That is a very good question. Here are some steps
- get to know yourself well enough to determine which career areas are best suited for you based upon your personality traits, so that you can determine which type of business in which to become involved
- start by working in a successful business that is of the type for which you matched and become the best employee that you can be. Over the years I have seen many people who have followed this route have had the business handed over to them when the owner decided to do something else or became a major player in the business. The advantage of working with someone whose business is successful is that you do not have to make the mistakes that a new business owner makes along the way
- If you are interested in knowing what is involved in starting and running a small business, you can do a google search for "Service Corp of Retired Executives". This is a part of the Small Business Administration make up of retired executives who will provide free consultation and workshops to those involved in small businesses. Their site is SCORE.ORG which you can visit to get started and they have offices in many cities across the US.
However, the first step is getting to know yourself better.
Ken recommends the following next steps:
-Gain experience in the field. Whether you're trying to define business processes for your business, understand your customers, define go-to-market plans, or get investor/partner commitments, you'll need to have experiences and credibility to lean on. If you've never done or gained experience what you're trying to sell, you won't have the perspective needed to succeed.
-Create friendships/mentorships/relationships that will enable you to learn and gain access to resources that are needed to be successful.
-Start small and grow your business as you prove different models. When you begin your business, you often have a grand idea of what you want to accomplish. However, as you try different approaches, you'll typically end up pursuing some different version of the business. Start small and do trials so that when you finally find your TRUE business model, you'll have the resources needed to grow.
-Invest wisely and build a team that is capable of doing what you need and one that you can TRUST - not friends. After all, you are putting your livelihood in their hands.
I'm going to give you the essential ingredient. That's to write a business case. It may sound boring, but it's actually the coolest step. You need to put your plan into words so that you and others can understand what you're going to do. The business plan is necessary to get any sort of help or advice to realize your goal. You describe the problem you're intending to solve, why it's important, why people would want it, what you'll need, and why this is the time to do it. This is essential to get funding -- either from "angel" investors, venture capitalists, and/or friends and family. It'll also allow you to examine your plan to convince the most important person -- you. If you can't do that, this is the litmus test to show you that you have more work to do before starting anything else. You'll be adding details about what can go wrong, what sorts of people you'll need on your team, what you planned schedule is, the funding you'll need over time. There are all sorts of guides for fleshing out a business plan on line, but starting on that is JOB NUMBER ONE. And writing it and reading it over and thinking of stuff to add, imagining how it will be when you do each step -- that should be the motivation you need as well as a great confidence builder for you and everyone you'll be depending on. Communication is essential for a business, and it's always made my experiences in startups a lot easier when the team stays "charged up".

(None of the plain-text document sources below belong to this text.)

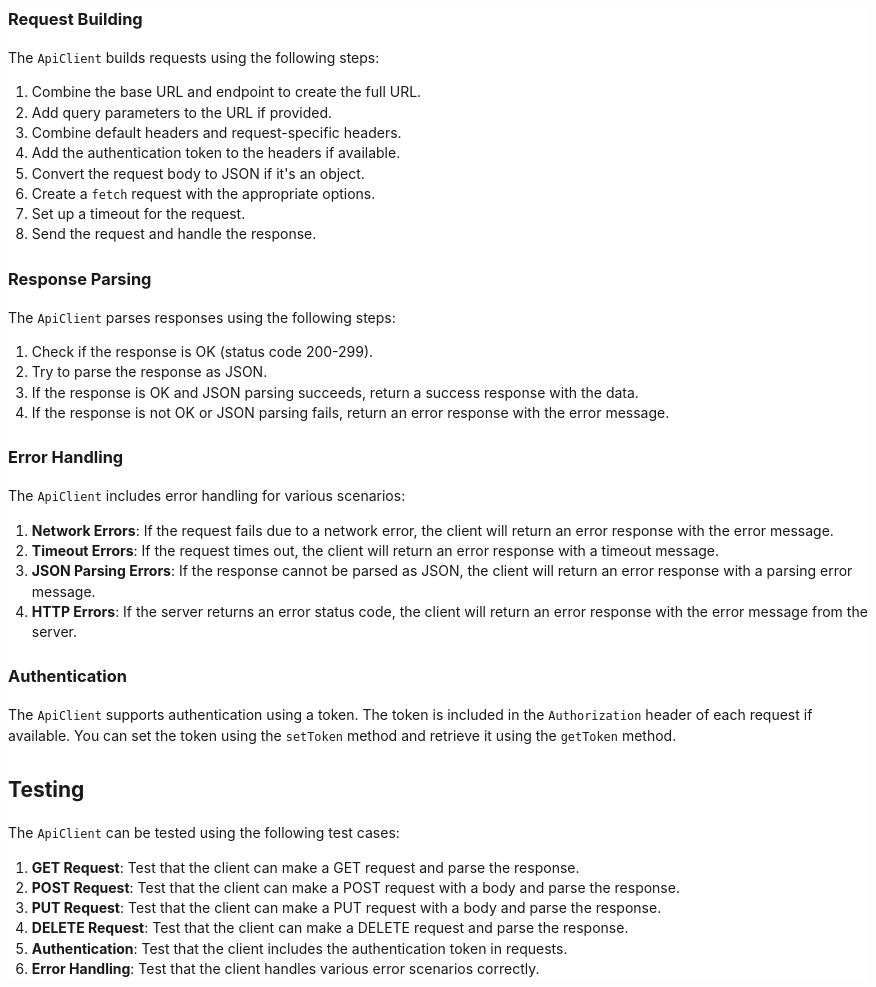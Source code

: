 ### Request Building

The `ApiClient` builds requests using the following steps:

1. Combine the base URL and endpoint to create the full URL.
2. Add query parameters to the URL if provided.
3. Combine default headers and request-specific headers.
4. Add the authentication token to the headers if available.
5. Convert the request body to JSON if it's an object.
6. Create a `fetch` request with the appropriate options.
7. Set up a timeout for the request.
8. Send the request and handle the response.

### Response Parsing

The `ApiClient` parses responses using the following steps:

1. Check if the response is OK (status code 200-299).
2. Try to parse the response as JSON.
3. If the response is OK and JSON parsing succeeds, return a success response with the data.
4. If the response is not OK or JSON parsing fails, return an error response with the error message.

### Error Handling

The `ApiClient` includes error handling for various scenarios:

1. **Network Errors**: If the request fails due to a network error, the client will return an error response with the error message.
2. **Timeout Errors**: If the request times out, the client will return an error response with a timeout message.
3. **JSON Parsing Errors**: If the response cannot be parsed as JSON, the client will return an error response with a parsing error message.
4. **HTTP Errors**: If the server returns an error status code, the client will return an error response with the error message from the server.

### Authentication

The `ApiClient` supports authentication using a token. The token is included in the `Authorization` header of each request if available. You can set the token using the `setToken` method and retrieve it using the `getToken` method.

## Testing

The `ApiClient` can be tested using the following test cases:

1. **GET Request**: Test that the client can make a GET request and parse the response.
2. **POST Request**: Test that the client can make a POST request with a body and parse the response.
3. **PUT Request**: Test that the client can make a PUT request with a body and parse the response.
4. **DELETE Request**: Test that the client can make a DELETE request and parse the response.
5. **Authentication**: Test that the client includes the authentication token in requests.
6. **Error Handling**: Test that the client handles various error scenarios correctly.
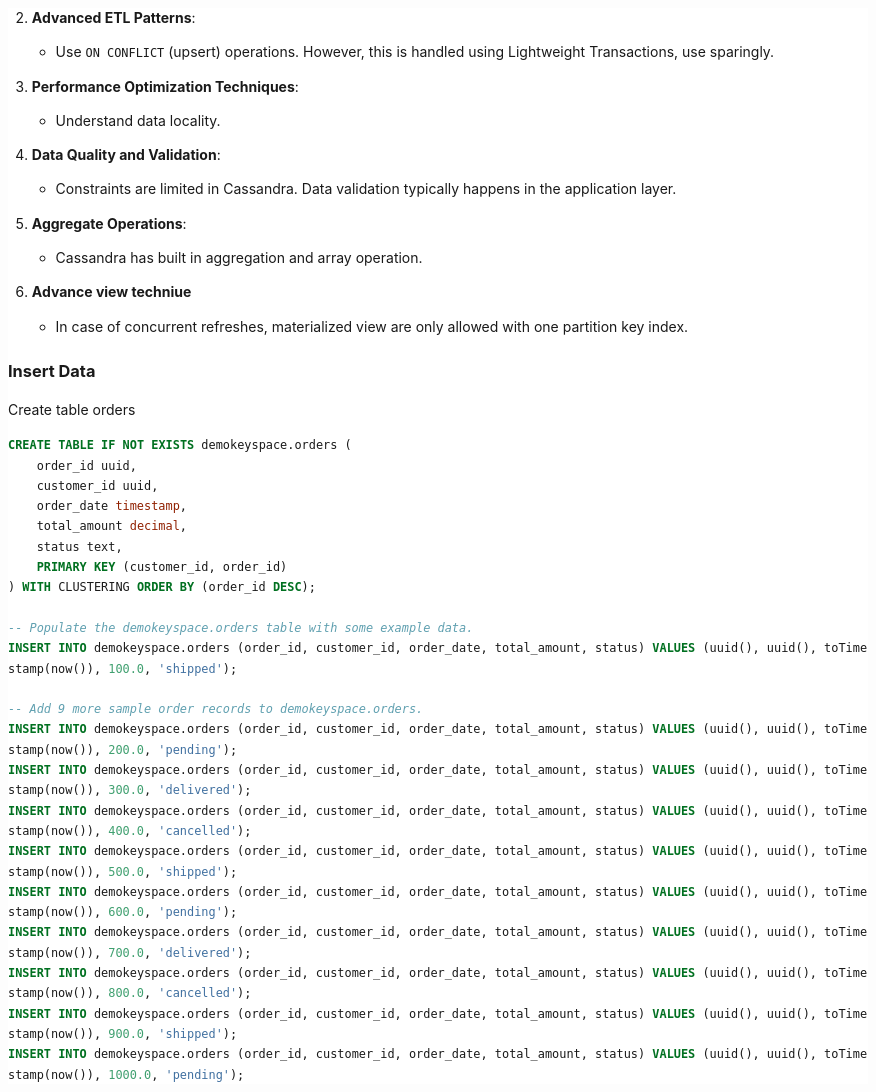 2.  **Advanced ETL Patterns**:
    *   Use `ON CONFLICT` (upsert) operations.  However, this is handled using Lightweight Transactions, use sparingly.

3.  **Performance Optimization Techniques**:
    *   Understand data locality.

4.  **Data Quality and Validation**:
    *   Constraints are limited in Cassandra. Data validation typically happens in the application layer.

5.  **Aggregate Operations**:
    *  Cassandra has built in aggregation and array operation.

6.  **Advance view techniue**
    *   In case of concurrent refreshes, materialized view are only allowed with one partition key index.

### Insert Data

Create table orders

```sql
CREATE TABLE IF NOT EXISTS demokeyspace.orders (
    order_id uuid,
    customer_id uuid,
    order_date timestamp,
    total_amount decimal,
    status text,
    PRIMARY KEY (customer_id, order_id)
) WITH CLUSTERING ORDER BY (order_id DESC);

-- Populate the demokeyspace.orders table with some example data.
INSERT INTO demokeyspace.orders (order_id, customer_id, order_date, total_amount, status) VALUES (uuid(), uuid(), toTimestamp(now()), 100.0, 'shipped');

-- Add 9 more sample order records to demokeyspace.orders.
INSERT INTO demokeyspace.orders (order_id, customer_id, order_date, total_amount, status) VALUES (uuid(), uuid(), toTimestamp(now()), 200.0, 'pending');
INSERT INTO demokeyspace.orders (order_id, customer_id, order_date, total_amount, status) VALUES (uuid(), uuid(), toTimestamp(now()), 300.0, 'delivered');
INSERT INTO demokeyspace.orders (order_id, customer_id, order_date, total_amount, status) VALUES (uuid(), uuid(), toTimestamp(now()), 400.0, 'cancelled');
INSERT INTO demokeyspace.orders (order_id, customer_id, order_date, total_amount, status) VALUES (uuid(), uuid(), toTimestamp(now()), 500.0, 'shipped');
INSERT INTO demokeyspace.orders (order_id, customer_id, order_date, total_amount, status) VALUES (uuid(), uuid(), toTimestamp(now()), 600.0, 'pending');
INSERT INTO demokeyspace.orders (order_id, customer_id, order_date, total_amount, status) VALUES (uuid(), uuid(), toTimestamp(now()), 700.0, 'delivered');
INSERT INTO demokeyspace.orders (order_id, customer_id, order_date, total_amount, status) VALUES (uuid(), uuid(), toTimestamp(now()), 800.0, 'cancelled');
INSERT INTO demokeyspace.orders (order_id, customer_id, order_date, total_amount, status) VALUES (uuid(), uuid(), toTimestamp(now()), 900.0, 'shipped');
INSERT INTO demokeyspace.orders (order_id, customer_id, order_date, total_amount, status) VALUES (uuid(), uuid(), toTimestamp(now()), 1000.0, 'pending');
```
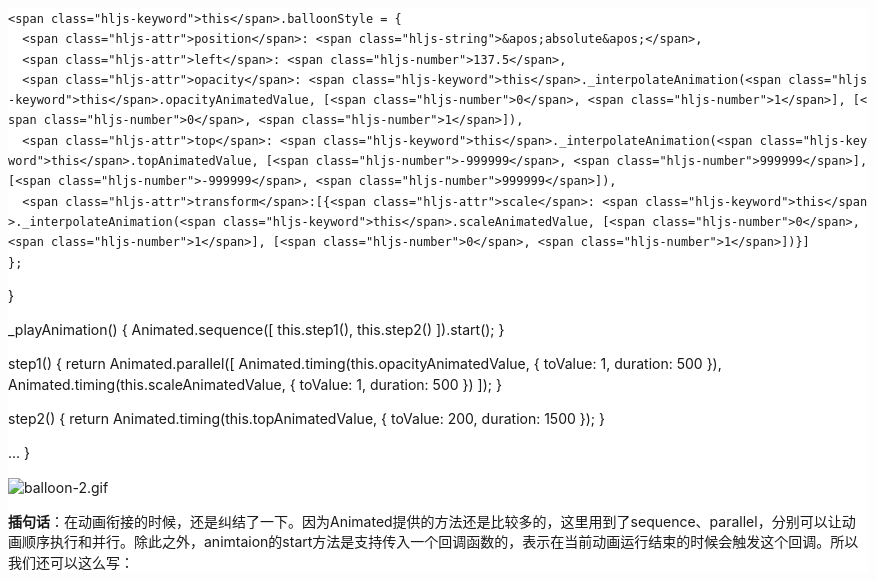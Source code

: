     <span class="hljs-keyword">this</span>.balloonStyle = {
      <span class="hljs-attr">position</span>: <span class="hljs-string">&apos;absolute&apos;</span>,
      <span class="hljs-attr">left</span>: <span class="hljs-number">137.5</span>,
      <span class="hljs-attr">opacity</span>: <span class="hljs-keyword">this</span>._interpolateAnimation(<span class="hljs-keyword">this</span>.opacityAnimatedValue, [<span class="hljs-number">0</span>, <span class="hljs-number">1</span>], [<span class="hljs-number">0</span>, <span class="hljs-number">1</span>]),
      <span class="hljs-attr">top</span>: <span class="hljs-keyword">this</span>._interpolateAnimation(<span class="hljs-keyword">this</span>.topAnimatedValue, [<span class="hljs-number">-999999</span>, <span class="hljs-number">999999</span>], [<span class="hljs-number">-999999</span>, <span class="hljs-number">999999</span>]),
      <span class="hljs-attr">transform</span>:[{<span class="hljs-attr">scale</span>: <span class="hljs-keyword">this</span>._interpolateAnimation(<span class="hljs-keyword">this</span>.scaleAnimatedValue, [<span class="hljs-number">0</span>, <span class="hljs-number">1</span>], [<span class="hljs-number">0</span>, <span class="hljs-number">1</span>])}]
    };
  }

  _playAnimation() {
    Animated.sequence([
      <span class="hljs-keyword">this</span>.step1(),
      <span class="hljs-keyword">this</span>.step2()
    ]).start();
  }

  step1() {
    <span class="hljs-keyword">return</span> Animated.parallel([
      Animated.timing(<span class="hljs-keyword">this</span>.opacityAnimatedValue, {
        <span class="hljs-attr">toValue</span>: <span class="hljs-number">1</span>,
        <span class="hljs-attr">duration</span>: <span class="hljs-number">500</span>
      }),
      Animated.timing(<span class="hljs-keyword">this</span>.scaleAnimatedValue, {
        <span class="hljs-attr">toValue</span>: <span class="hljs-number">1</span>,
        <span class="hljs-attr">duration</span>: <span class="hljs-number">500</span>
      })
    ]);
  }

  step2() {
    <span class="hljs-keyword">return</span> Animated.timing(<span class="hljs-keyword">this</span>.topAnimatedValue, {
      <span class="hljs-attr">toValue</span>: <span class="hljs-number">200</span>,
      <span class="hljs-attr">duration</span>: <span class="hljs-number">1500</span>
    });
  }

  ...
}</code></pre><p><span class="img-wrap"><img data-src="/img/remote/1460000015239366?w=377&amp;h=669" src="https://static.alili.tech/img/remote/1460000015239366?w=377&amp;h=669" alt="balloon-2.gif" title="balloon-2.gif" style="cursor:pointer"></span></p><p><strong>&#x63D2;&#x53E5;&#x8BDD;</strong>&#xFF1A;&#x5728;&#x52A8;&#x753B;&#x8854;&#x63A5;&#x7684;&#x65F6;&#x5019;&#xFF0C;&#x8FD8;&#x662F;&#x7EA0;&#x7ED3;&#x4E86;&#x4E00;&#x4E0B;&#x3002;&#x56E0;&#x4E3A;Animated&#x63D0;&#x4F9B;&#x7684;&#x65B9;&#x6CD5;&#x8FD8;&#x662F;&#x6BD4;&#x8F83;&#x591A;&#x7684;&#xFF0C;&#x8FD9;&#x91CC;&#x7528;&#x5230;&#x4E86;sequence&#x3001;parallel&#xFF0C;&#x5206;&#x522B;&#x53EF;&#x4EE5;&#x8BA9;&#x52A8;&#x753B;&#x987A;&#x5E8F;&#x6267;&#x884C;&#x548C;&#x5E76;&#x884C;&#x3002;&#x9664;&#x6B64;&#x4E4B;&#x5916;&#xFF0C;animtaion&#x7684;start&#x65B9;&#x6CD5;&#x662F;&#x652F;&#x6301;&#x4F20;&#x5165;&#x4E00;&#x4E2A;&#x56DE;&#x8C03;&#x51FD;&#x6570;&#x7684;&#xFF0C;&#x8868;&#x793A;&#x5728;&#x5F53;&#x524D;&#x52A8;&#x753B;&#x8FD0;&#x884C;&#x7ED3;&#x675F;&#x7684;&#x65F6;&#x5019;&#x4F1A;&#x89E6;&#x53D1;&#x8FD9;&#x4E2A;&#x56DE;&#x8C03;&#x3002;&#x6240;&#x4EE5;&#x6211;&#x4EEC;&#x8FD8;&#x53EF;&#x4EE5;&#x8FD9;&#x4E48;&#x5199;&#xFF1A;</p><div class="widget-codetool" style="display:none"><div class="widget-codetool--inner"><span class="selectCode code-tool" data-toggle="tooltip" data-placement="top" title="" data-original-title="&#x5168;&#x9009;"></span> <span type="button" class="copyCode code-tool" data-toggle="tooltip" data-placement="top" data-clipboard-text="  _playAnimation() {
    this.step1(() =&gt; this.step2());    // &#x4E0D;&#x540C;&#x4E4B;&#x5904;1&#xFF1A;step2&#x4F5C;&#x4E3A;step1&#x52A8;&#x753B;&#x7ED3;&#x675F;&#x4E4B;&#x540E;&#x7684;&#x56DE;&#x8C03;&#x4F20;&#x5165;
  }

  step1(callback) {
    Animated.parallel([
      Animated.timing(this.opacityAnimatedValue, {
        toValue: 1,
        duration: 500
      }),
      Animated.timing(this.scaleAnimatedValue, {
        toValue: 1,
        duration: 500
      })
    ]).start(() =&gt; {
      callback &amp;&amp; callback();    // &#x4E0D;&#x540C;&#x4E4B;&#x5904;2&#xFF1A;&#x8C03;&#x7528;&#x4F20;&#x5165;&#x7684;&#x56DE;&#x8C03;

Talk to everyone around you, don't be shy to say hi! You never know who you're going to meet and it's always good to expand your network because you'll make great relationships that will be beneficial to you later down the line. I would also highly recommend finding a mentor who has created the results that you are looking for.
I think to become a successful entrepreneur you have to be 150% determined and most importantly, well balanced in your personal life. Your entrepreneurial project will take you 24/7 of your time so you have to know what are your priorities and what brings is the balance in your life.
You have to be passionate about your topic, meet as many people as you can meet related or not to your topic but just in order to gather as many feedbacks as you can. A successful entrepreneur is someone who is going to ask himself to right questions, listen to feedbacks given to him in order to make his idea evolve and pivot as many times as needed.